Kulihat sepasang mata Edgar langsung menatapku tajam.
Apa yang salah?
"Oh...jadi kamu lebih milih makan siang sama orang lain di banding calon suami kamu sendiri, gitu Nai?"
"Ya, kalau kamu dari tadi hanya diam saja dan tidak memperhatikanku!" jawabku lantang, sama sekali menghiraukan kilatan marah di mata Edgar.
Edgar dengan mata yang masih menyiratkan kemarahan terdiam begitu mendengar kata-kataku. Sepertinya dia mulai menyadari kesalahannya, terlihat dari caranya mengatur pernapasannya. Edgar mencoba tenang kembali sepertinya.
"Aku bukannya tidak mau makan siang denganmu, tapi kalau kamu hanya menjadikan aku patung lebih baik aku menerima tawaran Nesa jadi aku bisa bertemu si bayi kecil, Leon." Jelasku tanpa diminta, melihat Edgar yang sudah kembali tenang.
     "Tunggu... tunggu, tunggu dulu! Apa maksud kamu si bayi kecil Leon?"

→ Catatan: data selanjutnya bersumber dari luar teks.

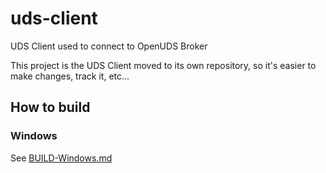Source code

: # uds-client
UDS Client used to connect to OpenUDS Broker

This project is the UDS Client moved to its own repository, so it's easier to make changes, track it, etc...

## How to build

### Windows

See [BUILD-Windows.md](BUILD-Windows.md)
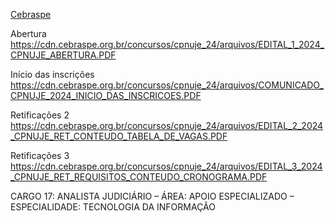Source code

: [Cebraspe](https://www.cebraspe.org.br/concursos/cpnuje_24)

Abertura
https://cdn.cebraspe.org.br/concursos/cpnuje_24/arquivos/EDITAL_1_2024_CPNUJE_ABERTURA.PDF

Início das inscrições
https://cdn.cebraspe.org.br/concursos/cpnuje_24/arquivos/COMUNICADO_CPNUJE_2024_INICIO_DAS_INSCRICOES.PDF

Retificações 2
https://cdn.cebraspe.org.br/concursos/cpnuje_24/arquivos/EDITAL_2_2024_CPNUJE_RET_CONTEUDO_TABELA_DE_VAGAS.PDF

Retificações 3
https://cdn.cebraspe.org.br/concursos/cpnuje_24/arquivos/EDITAL_3_2024_CPNUJE_RET_REQUISITOS_CONTEUDO_CRONOGRAMA.PDF

CARGO 17: ANALISTA JUDICIÁRIO – ÁREA: APOIO ESPECIALIZADO – ESPECIALIDADE: TECNOLOGIA DA INFORMAÇÃO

      Keningku mengerut mendengar pertanyaan tak terduga dari Edgar. Apa sikapnya itu karena dia tadi mendengar aku bertelpon dengan Nesa? Dan Leon, jangan bilang kalau sikap acuh Edgar tadi karena Leon? Si bayi tampan yang masih baru tumbuh itu.
      "Gar...jangan bilang kamu udah salah sangka dan nyangka kalau Leon itu laki-laki dewasa, iya?"
      Dapat kulihat Edgar tidak tenang dalam duduknya. Dia pasti malu karena sudah salah paham. Dasar laki-laki!
      Aku terkekeh sendiri melihatnya dan di balas dengan tatapan tajam Edgar yang sama sekali tidak membuatku berhenti.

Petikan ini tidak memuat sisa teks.